* Try it *
From the entries below, return only the lines starting at the one that contains "<h2> Logical diagram</h2>" and ending at the one that contains "Almost all navigation", exactly as they stand.

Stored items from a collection
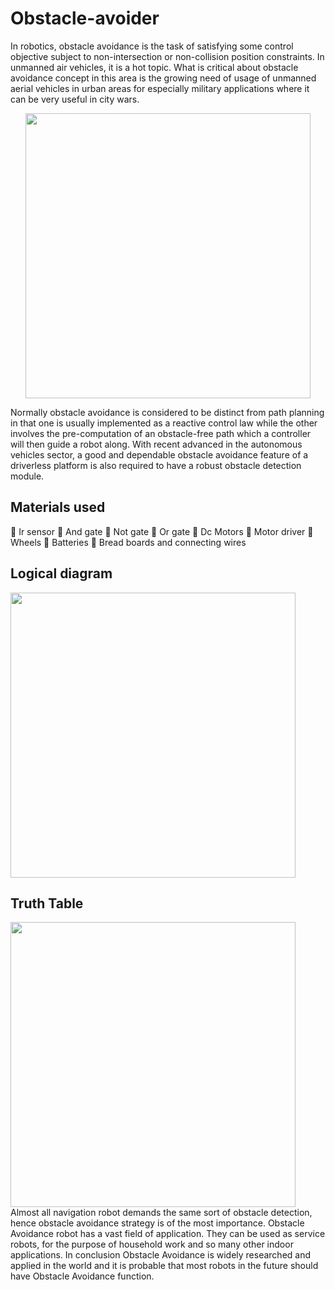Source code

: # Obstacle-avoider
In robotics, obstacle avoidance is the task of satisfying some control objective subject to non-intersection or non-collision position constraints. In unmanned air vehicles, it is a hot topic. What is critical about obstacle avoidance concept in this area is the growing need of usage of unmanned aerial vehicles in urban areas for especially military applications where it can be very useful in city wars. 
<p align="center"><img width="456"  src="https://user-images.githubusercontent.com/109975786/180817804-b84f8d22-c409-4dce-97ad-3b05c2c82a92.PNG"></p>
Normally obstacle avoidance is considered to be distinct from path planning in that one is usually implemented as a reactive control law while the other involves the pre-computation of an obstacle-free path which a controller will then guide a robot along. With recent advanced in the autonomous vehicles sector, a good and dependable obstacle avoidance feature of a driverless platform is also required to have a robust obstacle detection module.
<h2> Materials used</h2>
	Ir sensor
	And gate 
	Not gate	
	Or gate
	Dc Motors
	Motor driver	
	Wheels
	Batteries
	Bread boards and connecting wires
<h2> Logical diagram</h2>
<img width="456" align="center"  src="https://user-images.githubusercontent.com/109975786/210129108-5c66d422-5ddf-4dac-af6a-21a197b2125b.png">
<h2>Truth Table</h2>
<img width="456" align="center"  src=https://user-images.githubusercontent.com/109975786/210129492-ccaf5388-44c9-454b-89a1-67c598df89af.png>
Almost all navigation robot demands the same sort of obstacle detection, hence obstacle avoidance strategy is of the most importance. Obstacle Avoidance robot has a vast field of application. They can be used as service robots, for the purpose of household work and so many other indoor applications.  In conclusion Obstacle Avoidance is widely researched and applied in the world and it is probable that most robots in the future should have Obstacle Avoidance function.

==

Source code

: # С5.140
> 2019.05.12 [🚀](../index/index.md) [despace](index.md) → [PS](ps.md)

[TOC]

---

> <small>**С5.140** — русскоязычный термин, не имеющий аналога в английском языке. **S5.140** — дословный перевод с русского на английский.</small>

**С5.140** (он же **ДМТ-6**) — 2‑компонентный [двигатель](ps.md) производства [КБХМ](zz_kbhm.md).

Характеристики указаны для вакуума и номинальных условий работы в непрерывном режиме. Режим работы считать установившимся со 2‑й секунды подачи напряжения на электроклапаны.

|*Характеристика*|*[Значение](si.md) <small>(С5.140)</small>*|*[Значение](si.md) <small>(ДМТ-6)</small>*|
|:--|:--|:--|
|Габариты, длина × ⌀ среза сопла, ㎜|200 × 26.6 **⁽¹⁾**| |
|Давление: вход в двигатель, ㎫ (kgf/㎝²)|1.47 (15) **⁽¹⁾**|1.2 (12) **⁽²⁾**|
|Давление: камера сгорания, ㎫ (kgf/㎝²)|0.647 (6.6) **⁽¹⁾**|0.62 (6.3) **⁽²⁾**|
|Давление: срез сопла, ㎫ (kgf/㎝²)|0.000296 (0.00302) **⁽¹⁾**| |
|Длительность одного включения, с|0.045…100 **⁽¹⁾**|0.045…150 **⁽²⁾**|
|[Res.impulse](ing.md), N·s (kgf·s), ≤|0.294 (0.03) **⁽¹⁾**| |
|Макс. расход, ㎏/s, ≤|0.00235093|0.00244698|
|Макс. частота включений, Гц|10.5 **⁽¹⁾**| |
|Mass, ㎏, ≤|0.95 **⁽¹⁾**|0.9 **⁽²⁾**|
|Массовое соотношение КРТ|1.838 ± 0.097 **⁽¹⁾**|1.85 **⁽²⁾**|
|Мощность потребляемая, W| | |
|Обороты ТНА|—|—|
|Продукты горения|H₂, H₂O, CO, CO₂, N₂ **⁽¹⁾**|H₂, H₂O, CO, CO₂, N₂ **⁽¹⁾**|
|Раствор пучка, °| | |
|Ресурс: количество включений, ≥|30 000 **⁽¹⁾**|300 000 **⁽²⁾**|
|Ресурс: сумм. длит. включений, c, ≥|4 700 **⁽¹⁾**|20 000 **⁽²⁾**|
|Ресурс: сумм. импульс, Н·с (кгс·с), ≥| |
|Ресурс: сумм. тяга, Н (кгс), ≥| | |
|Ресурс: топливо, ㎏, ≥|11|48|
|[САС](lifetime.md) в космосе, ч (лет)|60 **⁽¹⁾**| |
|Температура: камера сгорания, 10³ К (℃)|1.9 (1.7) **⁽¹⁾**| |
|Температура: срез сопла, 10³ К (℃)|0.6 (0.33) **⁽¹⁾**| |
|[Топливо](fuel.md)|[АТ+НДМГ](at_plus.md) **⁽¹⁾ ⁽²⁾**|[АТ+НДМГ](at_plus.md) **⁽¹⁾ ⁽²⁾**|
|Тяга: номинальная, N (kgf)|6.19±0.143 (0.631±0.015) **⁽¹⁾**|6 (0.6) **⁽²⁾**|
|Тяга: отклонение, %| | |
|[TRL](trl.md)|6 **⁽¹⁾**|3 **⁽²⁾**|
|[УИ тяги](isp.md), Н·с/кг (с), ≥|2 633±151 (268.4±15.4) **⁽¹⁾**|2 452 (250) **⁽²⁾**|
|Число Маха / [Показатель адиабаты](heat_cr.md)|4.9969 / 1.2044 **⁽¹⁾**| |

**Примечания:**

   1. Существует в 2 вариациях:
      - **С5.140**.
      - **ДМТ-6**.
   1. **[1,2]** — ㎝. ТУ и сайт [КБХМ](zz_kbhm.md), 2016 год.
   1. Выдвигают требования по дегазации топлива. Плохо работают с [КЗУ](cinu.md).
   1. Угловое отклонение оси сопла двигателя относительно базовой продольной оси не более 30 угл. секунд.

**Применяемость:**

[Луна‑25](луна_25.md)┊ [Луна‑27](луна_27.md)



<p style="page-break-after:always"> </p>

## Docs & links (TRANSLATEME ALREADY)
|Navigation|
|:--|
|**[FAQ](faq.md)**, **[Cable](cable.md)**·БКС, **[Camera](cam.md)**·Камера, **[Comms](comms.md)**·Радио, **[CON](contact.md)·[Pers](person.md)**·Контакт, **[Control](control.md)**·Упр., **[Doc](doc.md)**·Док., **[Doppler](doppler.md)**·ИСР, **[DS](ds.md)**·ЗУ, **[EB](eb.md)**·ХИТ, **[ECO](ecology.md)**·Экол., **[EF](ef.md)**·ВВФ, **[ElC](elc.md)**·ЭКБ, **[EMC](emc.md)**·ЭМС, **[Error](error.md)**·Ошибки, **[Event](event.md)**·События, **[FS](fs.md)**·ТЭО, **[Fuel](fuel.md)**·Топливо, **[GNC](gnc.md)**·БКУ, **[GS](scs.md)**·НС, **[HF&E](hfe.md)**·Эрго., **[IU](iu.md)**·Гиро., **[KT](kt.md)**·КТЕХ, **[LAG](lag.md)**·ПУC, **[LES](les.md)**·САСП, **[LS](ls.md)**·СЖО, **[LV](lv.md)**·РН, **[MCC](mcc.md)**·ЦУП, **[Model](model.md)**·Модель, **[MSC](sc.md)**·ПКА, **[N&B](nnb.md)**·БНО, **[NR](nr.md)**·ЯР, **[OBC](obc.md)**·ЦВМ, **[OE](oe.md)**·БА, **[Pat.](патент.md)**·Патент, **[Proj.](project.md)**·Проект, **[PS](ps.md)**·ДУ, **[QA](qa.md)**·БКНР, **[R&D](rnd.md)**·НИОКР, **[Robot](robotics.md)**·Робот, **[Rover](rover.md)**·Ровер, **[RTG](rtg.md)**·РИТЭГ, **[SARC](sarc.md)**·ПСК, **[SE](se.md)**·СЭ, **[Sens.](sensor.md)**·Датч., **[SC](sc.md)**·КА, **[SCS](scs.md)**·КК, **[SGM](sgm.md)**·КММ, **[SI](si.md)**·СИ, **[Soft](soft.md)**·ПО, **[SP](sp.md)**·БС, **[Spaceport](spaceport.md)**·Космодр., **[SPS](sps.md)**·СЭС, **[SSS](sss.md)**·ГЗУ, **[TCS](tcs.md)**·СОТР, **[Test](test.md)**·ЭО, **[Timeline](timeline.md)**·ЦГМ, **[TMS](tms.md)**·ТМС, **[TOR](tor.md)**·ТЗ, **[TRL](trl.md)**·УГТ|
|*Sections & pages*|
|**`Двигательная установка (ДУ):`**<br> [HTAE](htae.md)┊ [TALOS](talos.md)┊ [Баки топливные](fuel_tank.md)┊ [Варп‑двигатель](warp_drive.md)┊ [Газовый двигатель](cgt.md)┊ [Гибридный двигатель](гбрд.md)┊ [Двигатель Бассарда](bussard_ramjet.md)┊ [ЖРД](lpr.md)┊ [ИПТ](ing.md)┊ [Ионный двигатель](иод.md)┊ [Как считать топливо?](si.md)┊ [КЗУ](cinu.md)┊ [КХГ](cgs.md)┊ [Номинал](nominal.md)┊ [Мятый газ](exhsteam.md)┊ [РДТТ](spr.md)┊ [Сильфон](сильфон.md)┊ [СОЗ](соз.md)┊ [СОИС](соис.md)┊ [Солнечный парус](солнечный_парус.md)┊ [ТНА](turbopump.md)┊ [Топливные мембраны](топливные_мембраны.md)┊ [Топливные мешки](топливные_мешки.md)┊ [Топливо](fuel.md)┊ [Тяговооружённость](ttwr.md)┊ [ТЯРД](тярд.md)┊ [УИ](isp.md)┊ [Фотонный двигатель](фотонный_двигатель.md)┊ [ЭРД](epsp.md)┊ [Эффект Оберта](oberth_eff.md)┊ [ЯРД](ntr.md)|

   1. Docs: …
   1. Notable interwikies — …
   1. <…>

* Answer to this problem *
<h2> Logical diagram</h2>
<img width="456" align="center"  src="https://user-images.githubusercontent.com/109975786/210129108-5c66d422-5ddf-4dac-af6a-21a197b2125b.png">
<h2>Truth Table</h2>
<img width="456" align="center"  src=https://user-images.githubusercontent.com/109975786/210129492-ccaf5388-44c9-454b-89a1-67c598df89af.png>
Almost all navigation robot demands the same sort of obstacle detection, hence obstacle avoidance strategy is of the most importance. Obstacle Avoidance robot has a vast field of application. They can be used as service robots, for the purpose of household work and so many other indoor applications.  In conclusion Obstacle Avoidance is widely researched and applied in the world and it is probable that most robots in the future should have Obstacle Avoidance function.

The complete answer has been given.